What you will do: Lines containing the word "shapes" are the ones to copy from the records below.

─── Material provided

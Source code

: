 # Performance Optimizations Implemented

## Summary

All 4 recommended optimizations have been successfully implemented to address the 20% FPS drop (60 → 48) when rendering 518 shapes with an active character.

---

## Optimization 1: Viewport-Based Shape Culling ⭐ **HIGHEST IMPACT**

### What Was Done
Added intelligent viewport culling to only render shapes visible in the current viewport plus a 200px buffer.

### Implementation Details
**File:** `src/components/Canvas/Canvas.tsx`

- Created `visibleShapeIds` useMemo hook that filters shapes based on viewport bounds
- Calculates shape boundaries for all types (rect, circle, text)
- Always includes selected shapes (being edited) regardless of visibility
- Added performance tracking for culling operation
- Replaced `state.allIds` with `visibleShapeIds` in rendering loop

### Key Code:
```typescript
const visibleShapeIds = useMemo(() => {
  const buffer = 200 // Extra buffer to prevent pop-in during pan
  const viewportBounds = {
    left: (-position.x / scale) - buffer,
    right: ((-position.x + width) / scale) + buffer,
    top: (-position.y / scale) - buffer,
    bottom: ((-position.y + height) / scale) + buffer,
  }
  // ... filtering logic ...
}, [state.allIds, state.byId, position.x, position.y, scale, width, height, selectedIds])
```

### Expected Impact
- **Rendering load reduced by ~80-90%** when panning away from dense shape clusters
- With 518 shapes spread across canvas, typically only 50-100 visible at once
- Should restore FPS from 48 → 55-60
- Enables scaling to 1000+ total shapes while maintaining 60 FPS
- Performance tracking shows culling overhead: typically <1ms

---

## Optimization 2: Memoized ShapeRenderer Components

──────

Answer below:
All 4 recommended optimizations have been successfully implemented to address the 20% FPS drop (60 → 48) when rendering 518 shapes with an active character.
Added intelligent viewport culling to only render shapes visible in the current viewport plus a 200px buffer.
- Created `visibleShapeIds` useMemo hook that filters shapes based on viewport bounds
- Always includes selected shapes (being edited) regardless of visibility
- With 518 shapes spread across canvas, typically only 50-100 visible at once
- Enables scaling to 1000+ total shapes while maintaining 60 FPS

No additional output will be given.